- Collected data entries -

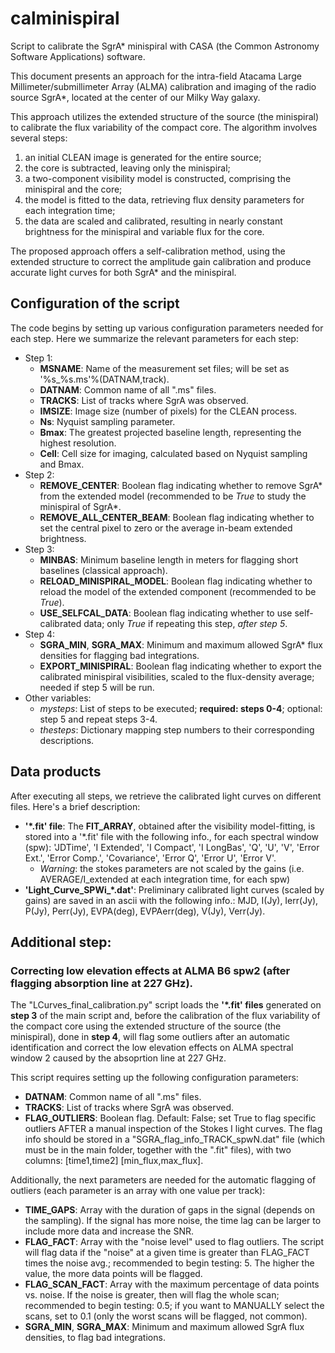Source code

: # calminispiral
Script to calibrate the SgrA* minispiral with CASA (the Common Astronomy Software Applications) software.

This document presents an approach for the intra-field Atacama Large Millimeter/submillimeter Array (ALMA) calibration and imaging of the radio source SgrA*, located at the center of our Milky Way galaxy.

This approach utilizes the extended structure of the source (the minispiral) to calibrate the flux variability of the compact core. The algorithm involves several steps: 
1. an initial CLEAN image is generated for the entire source;
2. the core is subtracted, leaving only the minispiral;
3. a two-component visibility model is constructed, comprising the minispiral and the core;
4. the model is fitted to the data, retrieving flux density parameters for each integration time;
5. the data are scaled and calibrated, resulting in nearly constant brightness for the minispiral and variable flux for the core.

The proposed approach offers a self-calibration method, using the extended structure to correct the amplitude gain calibration and produce accurate light curves for both SgrA* and the minispiral.

## Configuration of the script

The code begins by setting up various configuration parameters needed for each step. Here we summarize the relevant parameters for each step:

* Step 1:
  * **MSNAME**: Name of the measurement set files; will be set as '%s_%s.ms'%(DATNAM,track).
  * **DATNAM**: Common name of all ".ms" files.
  * **TRACKS**: List of tracks where SgrA was observed.
  * **IMSIZE**: Image size (number of pixels) for the CLEAN process.
  * **Ns**: Nyquist sampling parameter.
  * **Bmax**: The greatest projected baseline length, representing the highest resolution.
  * **Cell**: Cell size for imaging, calculated based on Nyquist sampling and Bmax.
* Step 2:
  * **REMOVE\_CENTER**: Boolean flag indicating whether to remove SgrA* from the extended model (recommended to be *True* to study the minispiral of SgrA*.
  * **REMOVE\_ALL\_CENTER\_BEAM**: Boolean flag indicating whether to set the central pixel to zero or the average in-beam extended brightness.
* Step 3:
  * **MINBAS**: Minimum baseline length in meters for flagging short baselines (classical approach).
  * **RELOAD\_MINISPIRAL\_MODEL**: Boolean flag indicating whether to reload the model of the extended component (recommended to be *True*).
  * **USE\_SELFCAL\_DATA**: Boolean flag indicating whether to use self-calibrated data; only *True* if repeating this step, *after step 5*.
* Step 4:
  * **SGRA\_MIN**, **SGRA\_MAX**: Minimum and maximum allowed SgrA* flux densities for flagging bad integrations.
  * **EXPORT\_MINISPIRAL**: Boolean flag indicating whether to export the calibrated minispiral visibilities, scaled to the flux-density average; needed if step 5 will be run.
* Other variables:
  * *mysteps*: List of steps to be executed; **required: steps 0-4**; optional: step 5 and repeat steps 3-4.
  * *thesteps*: Dictionary mapping step numbers to their corresponding descriptions.

## Data products

After executing all steps, we retrieve the calibrated light curves on different files. Here's a brief description:
* **'*.fit' file**: The **FIT_ARRAY**, obtained after the visibility model-fitting, is stored into a '*.fit' file with the following info., for each spectral window (spw): 'JDTime', 'I Extended', 'I Compact', 'I LongBas', 'Q', 'U', 'V', 'Error Ext.', 'Error Comp.', 'Covariance', 'Error Q', 'Error U', 'Error V'.
  * *Warning*: the stokes parameters are not scaled by the gains (i.e. AVERAGE/I_extended at each integration time, for each spw)
* **'Light_Curve_SPWi_*.dat'**: Preliminary calibrated light curves (scaled by gains) are saved in an ascii with the following info.: MJD, I(Jy), Ierr(Jy), P(Jy), Perr(Jy), EVPA(deg), EVPAerr(deg), V(Jy), Verr(Jy).


## Additional step:
### Correcting low elevation effects at ALMA B6 spw2 (after flagging absorption line at 227 GHz).

The "LCurves_final_calibration.py" script loads the **'*.fit' files** generated on **step 3** of the main script and, before the calibration of the flux variability of the compact core using the extended structure of the source (the minispiral), done in **step 4**, will flag some outliers after an automatic identification and correct the low elevation effects on ALMA spectral window 2 caused by the absoprtion line at 227 GHz.

This script requires setting up the following configuration parameters:
  * **DATNAM**: Common name of all ".ms" files.
  * **TRACKS**: List of tracks where SgrA was observed.
  * **FLAG_OUTLIERS**: Boolean flag. Default: False; set True to flag specific outliers AFTER a manual inspection of the Stokes I light curves. The flag info should be stored in a "SGRA_flag_info_TRACK_spwN.dat" file (which must be in the main folder, together with the ".fit" files), with two columns: [time1,time2]		[min_flux,max_flux].

Additionally, the next parameters are needed for the automatic flagging of outliers (each parameter is an array with one value per track):
  * **TIME_GAPS**: Array with the duration of gaps in the signal (depends on the sampling). If the signal has more noise, the time lag can be larger to include more data and increase the SNR.
  * **FLAG_FACT**: Array with the "noise level" used to flag outliers. The script will flag data if the "noise" at a given time is greater than FLAG_FACT times the noise avg.; recommended to begin testing: 5. The higher the value, the more data points will be flagged.
  * **FLAG_SCAN_FACT**: Array with the maximum percentage of data points vs. noise. If the noise is greater, then will flag the whole scan; recommended to begin testing: 0.5; if you want to MANUALLY select the scans, set to 0.1 (only the worst scans will be flagged, not common).
  * **SGRA_MIN**, **SGRA_MAX**: Minimum and maximum allowed SgrA flux densities, to flag bad integrations.

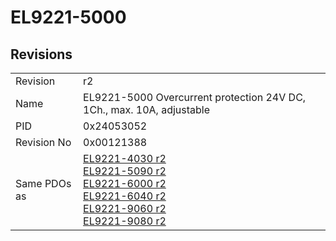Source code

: # EL9221-5000

## Revisions
<table>
<tr>
<td>Revision</td>
<td>r2</td>
</tr>
<tr>
<td>Name</td>
<td>EL9221-5000 Overcurrent protection 24V DC, 1Ch., max. 10A, adjustable</td>
</tr>
<tr>
<td>PID</td>
<td>0x24053052</td>
</tr>
<tr>
<td>Revision No</td>
<td>0x00121388</td>
</tr>
<tr>
<td>Same PDOs as</td>
<td><a href="EL9221-4030.md">EL9221-4030 r2</a><br/><a href="EL9221-5090.md">EL9221-5090 r2</a><br/><a href="EL9221-6000.md">EL9221-6000 r2</a><br/><a href="EL9221-6040.md">EL9221-6040 r2</a><br/><a href="EL9221-9060.md">EL9221-9060 r2</a><br/><a href="EL9221-9080.md">EL9221-9080 r2</a></td>
</tr>
</table>
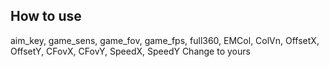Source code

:## How to use

aim_key, game_sens, game_fov, game_fps, full360, EMCol, ColVn, OffsetX, OffsetY, CFovX, CFovY, SpeedX, SpeedY Change to yours
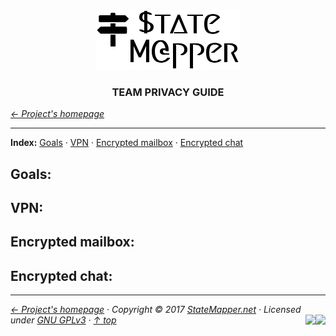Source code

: <div align="center" id="top">
	<a href="https://github.com/StateMapper/StateMapper#top" title="Go to the project's homepage"><img src="../logo/logo-manuals.png" /></a><br>
	<h3 align="center">TEAM PRIVACY GUIDE</h3>
</div>

*[&larr; Project's homepage](https://github.com/StateMapper/StateMapper#top)*

-----


**Index:** [Goals](#goals) · [VPN](#vpn) · [Encrypted mailbox](#encrypted-mailbox) · [Encrypted chat](#encrypted-chat)

## Goals:

## VPN:

## Encrypted mailbox:

## Encrypted chat:

 

-----

*[&larr; Project's homepage](https://github.com/StateMapper/StateMapper#top) · Copyright &copy; 2017 [StateMapper.net](https://statemapper.net) · Licensed under [GNU GPLv3](../../COPYING) · [&uarr; top](#top)* <img src="[![Bitbucket issues](https://img.shields.io/bitbucket/issues/atlassian/python-bitbucket.svg?style=social" align="right" /> <img src="http://hits.dwyl.com/StateMapper/StateMapper.svg?style=flat-square" align="right" />

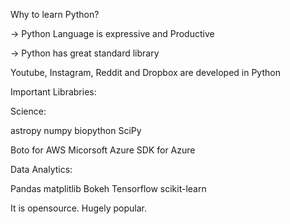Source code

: Why to learn Python?

-> Python Language is expressive and Productive

-> Python has great standard library

Youtube, Instagram, Reddit and Dropbox are developed in Python

Important Librabries:

Science:
 
 astropy
 numpy
 biopython
 SciPy

Boto for AWS
Micorsoft Azure SDK for Azure

Data Analytics:

Pandas
 matplitlib
 Bokeh
 Tensorflow
 scikit-learn

It is opensource. Hugely popular.




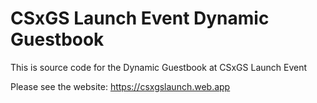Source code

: # CSxGS Launch Event Dynamic Guestbook

This is source code for the Dynamic Guestbook at CSxGS Launch Event

Please see the website: https://csxgslaunch.web.app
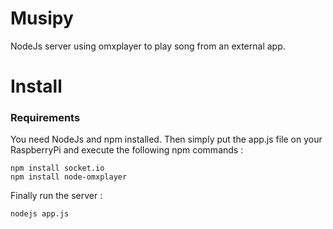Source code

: # Musipy
NodeJs server using omxplayer to play song from an external app.

# Install

### Requirements

You need NodeJs and npm installed. Then simply put the app.js file on your RaspberryPi and execute the following npm commands :

    npm install socket.io
    npm install node-omxplayer
    
Finally run the server :

    nodejs app.js
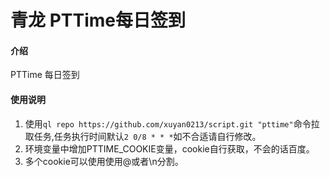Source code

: # 青龙 PTTime每日签到

#### 介绍
PTTime 每日签到

#### 使用说明
1. 使用`ql repo https://github.com/xuyan0213/script.git "pttime"`命令拉取任务,任务执行时间默认`2 0/8 * * *`如不合适请自行修改。
2. 环境变量中增加PTTIME_COOKIE变量，cookie自行获取，不会的话百度。
3. 多个cookie可以使用使用@或者\n分割。
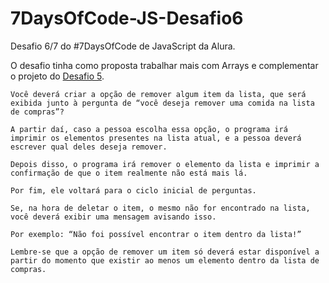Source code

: # 7DaysOfCode-JS-Desafio6

Desafio 6/7 do #7DaysOfCode de JavaScript da Alura.

O desafio tinha como proposta trabalhar mais com Arrays e complementar o projeto do <a href="https://github.com/sarahcnog/7DaysOfCode-JS-Desafio5">Desafio 5</a>. 

    Você deverá criar a opção de remover algum item da lista, que será exibida junto à pergunta de “você deseja remover uma comida na lista de compras”?

    A partir daí, caso a pessoa escolha essa opção, o programa irá imprimir os elementos presentes na lista atual, e a pessoa deverá escrever qual deles deseja remover.

    Depois disso, o programa irá remover o elemento da lista e imprimir a confirmação de que o item realmente não está mais lá.

    Por fim, ele voltará para o ciclo inicial de perguntas.

    Se, na hora de deletar o item, o mesmo não for encontrado na lista, você deverá exibir uma mensagem avisando isso.

    Por exemplo: “Não foi possível encontrar o item dentro da lista!”

    Lembre-se que a opção de remover um item só deverá estar disponível a partir do momento que existir ao menos um elemento dentro da lista de compras.
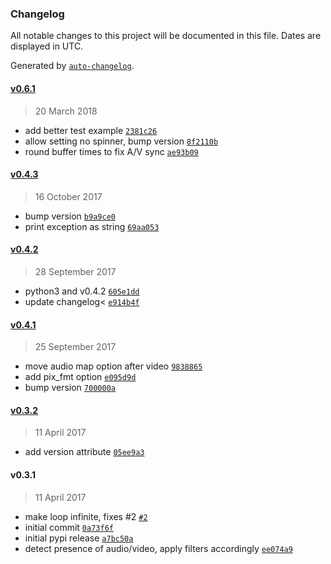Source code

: ### Changelog

All notable changes to this project will be documented in this file. Dates are displayed in UTC.

Generated by [`auto-changelog`](https://github.com/CookPete/auto-changelog).

#### [v0.6.1](https://github.com/slhck/bufferer/compare/v0.4.3...v0.6.1)

> 20 March 2018

- add better test example [`2381c26`](https://github.com/slhck/bufferer/commit/2381c26b93b0043d2955255521bb68dbd22d408c)
- allow setting no spinner, bump version [`8f2110b`](https://github.com/slhck/bufferer/commit/8f2110b1c4e59ed70fe9a70a310610f80ffb674c)
- round buffer times to fix A/V sync [`ae93b09`](https://github.com/slhck/bufferer/commit/ae93b09b63ded32173fc4b8b1a8d07cb0f1bb955)

#### [v0.4.3](https://github.com/slhck/bufferer/compare/v0.4.2...v0.4.3)

> 16 October 2017

- bump version [`b9a9ce0`](https://github.com/slhck/bufferer/commit/b9a9ce05ce9f75c80983edc72d48a29f80c079ac)
- print exception as string [`69aa053`](https://github.com/slhck/bufferer/commit/69aa05336fd88d7357dca8f70bec8d76730a1d67)

#### [v0.4.2](https://github.com/slhck/bufferer/compare/v0.4.1...v0.4.2)

> 28 September 2017

- python3 and v0.4.2 [`605e1dd`](https://github.com/slhck/bufferer/commit/605e1ddac7f395780c7788e2b0cb49516a782102)
- update changelog< [`e914b4f`](https://github.com/slhck/bufferer/commit/e914b4ffeb737651336e225603b2bd6a209744d2)

#### [v0.4.1](https://github.com/slhck/bufferer/compare/v0.3.2...v0.4.1)

> 25 September 2017

- move audio map option after video [`9838865`](https://github.com/slhck/bufferer/commit/983886565059c5c6947596a2f1bfb0429eb85c40)
- add pix_fmt option [`e095d9d`](https://github.com/slhck/bufferer/commit/e095d9df299199cd62dbab9effb5f41f80e9835c)
- bump version [`700000a`](https://github.com/slhck/bufferer/commit/700000a27988bf2ca02f0a83e7b6e1e51f688faf)

#### [v0.3.2](https://github.com/slhck/bufferer/compare/v0.3.1...v0.3.2)

> 11 April 2017

- add version attribute [`05ee9a3`](https://github.com/slhck/bufferer/commit/05ee9a3707964ef05654f4ad0e865c0c52533374)

#### v0.3.1

> 11 April 2017

- make loop infinite, fixes #2 [`#2`](https://github.com/slhck/bufferer/issues/2)
- initial commit [`0a73f6f`](https://github.com/slhck/bufferer/commit/0a73f6f63e644a258f54c08b70b389ee3be8fa59)
- initial pypi release [`a7bc50a`](https://github.com/slhck/bufferer/commit/a7bc50acc53c970e4f663dfc9782d28fc6b9e6c7)
- detect presence of audio/video, apply filters accordingly [`ee074a9`](https://github.com/slhck/bufferer/commit/ee074a92aeeca2b3b7ad87c3239230725d6ad781)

- GOAL OF THE EXERCISE -
What is needed is a verbatim copy of every line in the records above from the one containing "5. the data" down to the one containing "flagging bad integrations.", both included, and nothing more.

- WRITTEN SOLUTION -
5. the data are scaled and calibrated, resulting in nearly constant brightness for the minispiral and variable flux for the core.

The proposed approach offers a self-calibration method, using the extended structure to correct the amplitude gain calibration and produce accurate light curves for both SgrA* and the minispiral.

## Configuration of the script

The code begins by setting up various configuration parameters needed for each step. Here we summarize the relevant parameters for each step:

* Step 1:
  * **MSNAME**: Name of the measurement set files; will be set as '%s_%s.ms'%(DATNAM,track).
  * **DATNAM**: Common name of all ".ms" files.
  * **TRACKS**: List of tracks where SgrA was observed.
  * **IMSIZE**: Image size (number of pixels) for the CLEAN process.
  * **Ns**: Nyquist sampling parameter.
  * **Bmax**: The greatest projected baseline length, representing the highest resolution.
  * **Cell**: Cell size for imaging, calculated based on Nyquist sampling and Bmax.
* Step 2:
  * **REMOVE\_CENTER**: Boolean flag indicating whether to remove SgrA* from the extended model (recommended to be *True* to study the minispiral of SgrA*.
  * **REMOVE\_ALL\_CENTER\_BEAM**: Boolean flag indicating whether to set the central pixel to zero or the average in-beam extended brightness.
* Step 3:
  * **MINBAS**: Minimum baseline length in meters for flagging short baselines (classical approach).
  * **RELOAD\_MINISPIRAL\_MODEL**: Boolean flag indicating whether to reload the model of the extended component (recommended to be *True*).
  * **USE\_SELFCAL\_DATA**: Boolean flag indicating whether to use self-calibrated data; only *True* if repeating this step, *after step 5*.
* Step 4:
  * **SGRA\_MIN**, **SGRA\_MAX**: Minimum and maximum allowed SgrA* flux densities for flagging bad integrations.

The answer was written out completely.